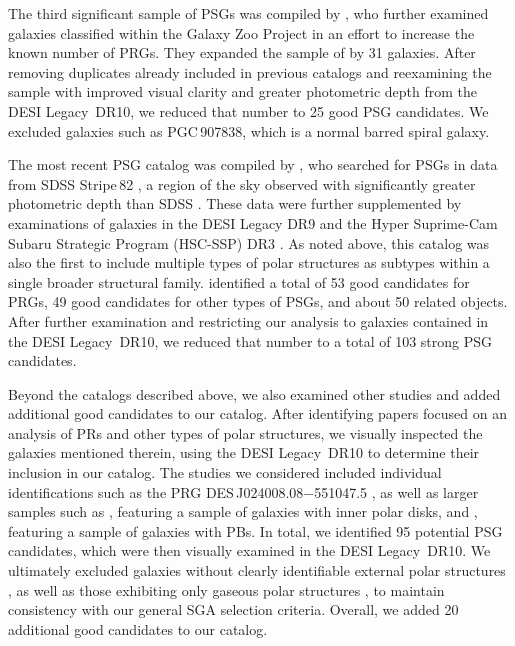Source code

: \documentclass{aa}
\begin{document}
The third significant sample of PSGs  was compiled by \citet{2019MNRAS.483.1470R}, who further examined galaxies classified within the Galaxy Zoo Project in an effort to increase the known number of PRGs. They expanded the sample of \citet{2011MNRAS.418..244M} by 31 galaxies. After removing duplicates already included in previous catalogs and reexamining the sample with improved visual clarity and greater photometric depth from the DESI Legacy~DR10, we reduced that number to 25 good PSG candidates. We excluded galaxies such as PGC\,907838, which is a normal barred spiral galaxy.

The most recent PSG catalog was compiled by \citet{2024A&A...681L..15M}, who searched for PSGs in data from SDSS Stripe\,82 \citep{2016MNRAS.456.1359F}, a region of the sky observed with significantly greater photometric depth than SDSS \citep[up to 1.8\,mag deeper,][]{2019MNRAS.486..390B}. These data were further supplemented by examinations of galaxies in the DESI Legacy DR9 \citep{2019AJ....157..168D} and the Hyper Suprime-Cam Subaru Strategic Program (HSC-SSP) DR3 \citep{2022PASJ...74..247A}. As noted above, this catalog was also the first to include multiple types of polar structures as subtypes within a single broader structural family. \citet{2024A&A...681L..15M} identified a total of 53 good candidates for PRGs, 49 good candidates for other types of PSGs, and about 50 related objects. After further examination and restricting our analysis to galaxies contained in the DESI Legacy~DR10, we reduced that number to a total of 103 strong PSG candidates. 

Beyond the catalogs described above, we also examined other studies and added additional good candidates to our catalog. After identifying papers focused on an analysis of PRs and other types of polar structures, we visually inspected the galaxies mentioned therein, using the DESI Legacy~DR10 to determine their inclusion in our catalog. The studies we considered included individual identifications such as the PRG DES\,J024008.08$-$551047.5 \citep{2024A&A...681A..35A}, as well as larger samples such as \citet{2003A&A...408..873C}, featuring a sample of galaxies with inner polar disks, and \citet{2015AstL...41..748R}, featuring a sample of galaxies with PBs. In total, we identified 95 potential PSG candidates, which were then visually examined in the DESI Legacy~DR10. We ultimately excluded galaxies without clearly identifiable external polar structures \citep[studied, for example, in][]{2003A&A...408..873C,2016AJ....152...73S}, as well as those exhibiting only gaseous polar structures \citep[e.g.,][]{2023MNRAS.525.4663D}, to maintain consistency with our general SGA selection criteria. Overall, we added 20 additional good candidates to our catalog.
\end{document}
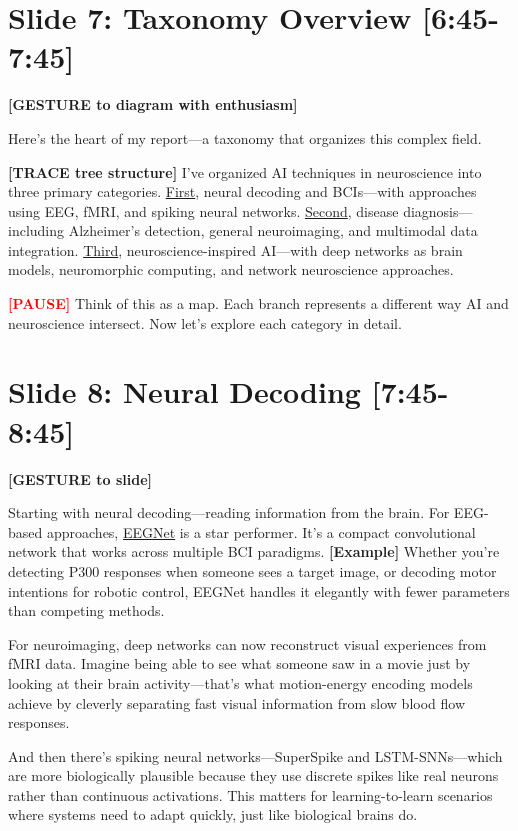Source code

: \documentclass[12pt]{article}
\begin{document}
\hrulefill

\section*{Slide 7: Taxonomy Overview [6:45-7:45]}

\textcolor{DukeBlue}{\textbf{[GESTURE to diagram with enthusiasm]}}

Here's the heart of my report—a taxonomy that organizes this complex field.

\textcolor{DukeBlue}{\textbf{[TRACE tree structure]}} I've organized AI techniques in neuroscience into three primary categories. \ul{First}, neural decoding and BCIs—with approaches using EEG, fMRI, and spiking neural networks. \ul{Second}, disease diagnosis—including Alzheimer's detection, general neuroimaging, and multimodal data integration. \ul{Third}, neuroscience-inspired AI—with deep networks as brain models, neuromorphic computing, and network neuroscience approaches.

\textcolor{red}{\textbf{[PAUSE]}} Think of this as a map. Each branch represents a different way AI and neuroscience intersect. Now let's explore each category in detail.

\hrulefill

\section*{Slide 8: Neural Decoding [7:45-8:45]}

\textcolor{DukeBlue}{\textbf{[GESTURE to slide]}}

Starting with neural decoding—reading information from the brain. For EEG-based approaches, \ul{EEGNet} is a star performer. It's a compact convolutional network that works across multiple BCI paradigms. \textcolor{green!60!black}{\textbf{[Example]}} Whether you're detecting P300 responses when someone sees a target image, or decoding motor intentions for robotic control, EEGNet handles it elegantly with fewer parameters than competing methods.

For neuroimaging, deep networks can now reconstruct visual experiences from fMRI data. Imagine being able to see what someone saw in a movie just by looking at their brain activity—that's what motion-energy encoding models achieve by cleverly separating fast visual information from slow blood flow responses.

And then there's spiking neural networks—SuperSpike and LSTM-SNNs—which are more biologically plausible because they use discrete spikes like real neurons rather than continuous activations. This matters for learning-to-learn scenarios where systems need to adapt quickly, just like biological brains do.
\end{document}
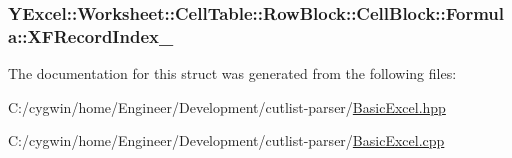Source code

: \subsubsection[{X\+F\+Record\+Index\+\_\+}]{ Y\+Excel\+::\+Worksheet\+::\+Cell\+Table\+::\+Row\+Block\+::\+Cell\+Block\+::\+Formula\+::\+X\+F\+Record\+Index\+\_\+}\label{struct_y_excel_1_1_worksheet_1_1_cell_table_1_1_row_block_1_1_cell_block_1_1_formula_a4d4ac944327a7abe1e7b53f243d57511}


The documentation for this struct was generated from the following files\+:\begin{DoxyCompactItemize}
\item 
C\+:/cygwin/home/\+Engineer/\+Development/cutlist-\/parser/\hyperlink{_basic_excel_8hpp}{Basic\+Excel.\+hpp}\item 
C\+:/cygwin/home/\+Engineer/\+Development/cutlist-\/parser/\hyperlink{_basic_excel_8cpp}{Basic\+Excel.\+cpp}\end{DoxyCompactItemize}
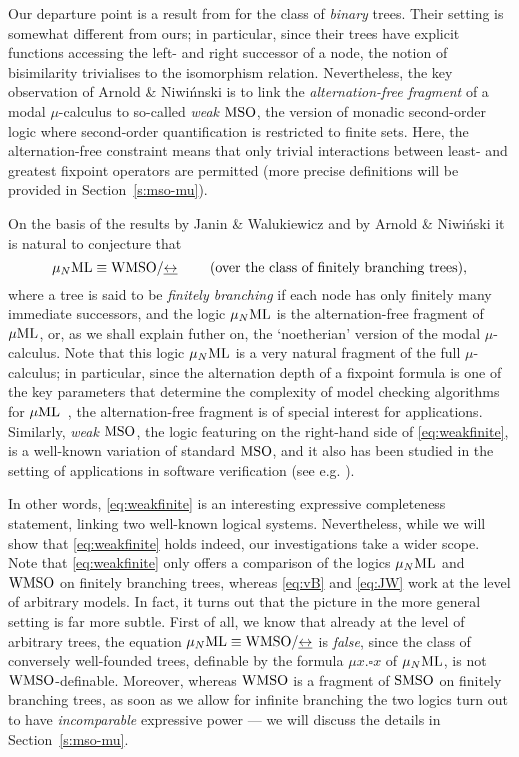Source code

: Our departure point is a result from \cite{ArnNiw92} for the class of 
\emph{binary} trees.
Their setting is somewhat different from ours; in particular, since their trees
have explicit functions accessing the left- and right successor of a node,
the notion of bisimilarity trivialises to the isomorphism relation.
Nevertheless, the key observation of Arnold \& Niwi{\'n}nski is to link the 
\emph{alternation-free fragment} of a modal $\mu$-calculus to so-called 
\emph{weak} $\mathrm{MSO}$, the version of monadic second-order logic where second-order
quantification is restricted to finite sets.
Here, the alternation-free constraint means that only trivial interactions 
between least- and greatest fixpoint operators are permitted (more 
precise definitions will be provided in Section~\ref{s:mso-mu}).

On the basis of the results by Janin \& Walukiewicz and by Arnold \& 
Niwi{\'n}ski it is natural to conjecture that 
\begin{equation}
\label{eq:weakfinite}
\mu_{N}\mathrm{ML} \equiv \mathrm{WMSO}/{\mathrel{\underline{\leftrightarrow}}}  \qquad  \text{ (over the class of finitely 
branching trees)},
\end{equation}
where a tree is said to be \emph{finitely branching} if each node has only 
finitely many immediate successors, and the logic $\mu_{N}\mathrm{ML}$ is the 
alternation-free fragment of $\mu\mathrm{ML}$, or, as we shall explain futher on, the 
`noetherian' version of the modal $\mu$-calculus.
Note that this logic $\mu_{N}\mathrm{ML}$ is a very natural fragment of the full 
$\mu$-calculus; in particular, since the alternation depth of a fixpoint formula 
is one of the key parameters that determine the complexity of model checking 
algorithms for $\mu\mathrm{ML}$~\cite{calu:deci17},
the alternation-free fragment is of special interest for applications.
Similarly, \emph{weak} $\mathrm{MSO}$, the logic featuring on the right-hand side of 
\eqref{eq:weakfinite}, is a well-known variation of standard $\mathrm{MSO}$, and it also
has been studied in the setting of applications in software verification (see 
e.g. \cite[Ch. 3]{ALG02}).

In other words, \eqref{eq:weakfinite} is an interesting expressive completeness 
statement, linking two well-known logical systems.
Nevertheless, while we will show that \eqref{eq:weakfinite} holds indeed, our
investigations take a wider scope.
Note that \eqref{eq:weakfinite} only offers a comparison of the logics $\mu_{N}\mathrm{ML}$
and $\mathrm{WMSO}$ on finitely branching trees, whereas \eqref{eq:vB} and \eqref{eq:JW} 
work at the level of arbitrary models. 
In fact, it turns out that the picture in the more general setting is far more
subtle. 
First of all, we know that already at the level of arbitrary trees, the equation
$\mu_{N}\mathrm{ML} \equiv \mathrm{WMSO}/{\mathrel{\underline{\leftrightarrow}}}$ is \emph{false}, since the class of conversely
well-founded trees, definable by the formula $\mu x.\square x$ of $\mu_{N}\mathrm{ML}$, is 
not $\mathrm{WMSO}$-definable. 
Moreover, whereas $\mathrm{WMSO}$ is a fragment of $\mathrm{SMSO}$ on finitely branching trees,
as soon as we allow for infinite branching the two logics turn out to have
\emph{incomparable} expressive power --- we will discuss the details 
in Section~\ref{s:mso-mu}.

◇ ◇ ◇

__Your instructions__. Write out the lines of the material above exactly, from its first line through the line that contains "The third significant", so that no picture appears in the copy.

__Answer to this problem__.
Source code

: \documentclass{aa}
\begin{document}
The third significant sample of PSGs  was compiled by \citet{2019MNRAS.483.1470R}, who further examined galaxies classified within the Galaxy Zoo Project in an effort to increase the known number of PRGs. They expanded the sample of \citet{2011MNRAS.418..244M} by 31 galaxies. After removing duplicates already included in previous catalogs and reexamining the sample with improved visual clarity and greater photometric depth from the DESI Legacy~DR10, we reduced that number to 25 good PSG candidates. We excluded galaxies such as PGC\,907838, which is a normal barred spiral galaxy.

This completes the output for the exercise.